Aim of the exercise:
Below are the records; count how many of their lines carry "thread" and give only the number.

(Stored items)
"""
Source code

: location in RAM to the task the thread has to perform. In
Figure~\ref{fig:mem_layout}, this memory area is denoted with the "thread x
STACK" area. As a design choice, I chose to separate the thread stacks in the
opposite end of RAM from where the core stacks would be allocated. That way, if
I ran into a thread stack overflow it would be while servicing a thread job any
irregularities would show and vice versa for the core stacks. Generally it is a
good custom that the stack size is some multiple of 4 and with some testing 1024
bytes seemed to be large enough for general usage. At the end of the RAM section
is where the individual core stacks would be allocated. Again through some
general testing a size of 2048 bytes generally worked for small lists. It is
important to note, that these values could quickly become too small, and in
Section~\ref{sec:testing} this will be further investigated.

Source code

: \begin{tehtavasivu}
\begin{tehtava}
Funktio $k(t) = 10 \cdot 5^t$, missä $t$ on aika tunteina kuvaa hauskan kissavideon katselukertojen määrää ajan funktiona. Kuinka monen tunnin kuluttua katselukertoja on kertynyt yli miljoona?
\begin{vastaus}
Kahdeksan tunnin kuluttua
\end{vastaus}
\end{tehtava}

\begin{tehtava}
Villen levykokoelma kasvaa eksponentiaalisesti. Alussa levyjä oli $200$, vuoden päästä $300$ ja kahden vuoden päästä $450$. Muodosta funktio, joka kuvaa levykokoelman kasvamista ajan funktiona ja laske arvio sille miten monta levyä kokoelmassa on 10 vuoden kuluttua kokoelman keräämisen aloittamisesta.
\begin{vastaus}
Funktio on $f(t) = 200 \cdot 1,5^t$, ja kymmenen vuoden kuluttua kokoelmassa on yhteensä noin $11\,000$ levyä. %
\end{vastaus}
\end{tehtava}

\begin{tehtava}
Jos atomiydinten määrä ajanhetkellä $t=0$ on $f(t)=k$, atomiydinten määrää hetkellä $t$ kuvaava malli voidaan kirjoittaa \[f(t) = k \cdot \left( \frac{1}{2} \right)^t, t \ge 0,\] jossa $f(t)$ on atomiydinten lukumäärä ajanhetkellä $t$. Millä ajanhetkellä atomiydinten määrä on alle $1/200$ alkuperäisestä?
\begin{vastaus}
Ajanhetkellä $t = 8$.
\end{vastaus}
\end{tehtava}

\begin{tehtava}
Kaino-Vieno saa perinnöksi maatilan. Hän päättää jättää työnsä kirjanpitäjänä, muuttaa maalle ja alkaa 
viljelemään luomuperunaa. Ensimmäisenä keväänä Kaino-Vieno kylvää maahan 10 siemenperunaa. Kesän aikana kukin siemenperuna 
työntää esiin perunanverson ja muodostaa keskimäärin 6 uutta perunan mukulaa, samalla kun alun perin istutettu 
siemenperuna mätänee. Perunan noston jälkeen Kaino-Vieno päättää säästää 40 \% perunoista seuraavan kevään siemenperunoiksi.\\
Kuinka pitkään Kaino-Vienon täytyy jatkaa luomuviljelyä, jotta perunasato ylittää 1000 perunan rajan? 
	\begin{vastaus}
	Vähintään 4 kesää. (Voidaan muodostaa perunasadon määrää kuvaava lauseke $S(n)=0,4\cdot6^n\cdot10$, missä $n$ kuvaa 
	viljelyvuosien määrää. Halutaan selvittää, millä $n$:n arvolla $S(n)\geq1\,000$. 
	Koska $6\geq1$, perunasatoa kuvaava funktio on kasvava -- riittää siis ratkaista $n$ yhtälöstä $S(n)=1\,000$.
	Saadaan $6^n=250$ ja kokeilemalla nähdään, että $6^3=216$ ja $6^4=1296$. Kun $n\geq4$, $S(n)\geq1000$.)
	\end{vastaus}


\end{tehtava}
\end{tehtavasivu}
"""
Exercise solution:
4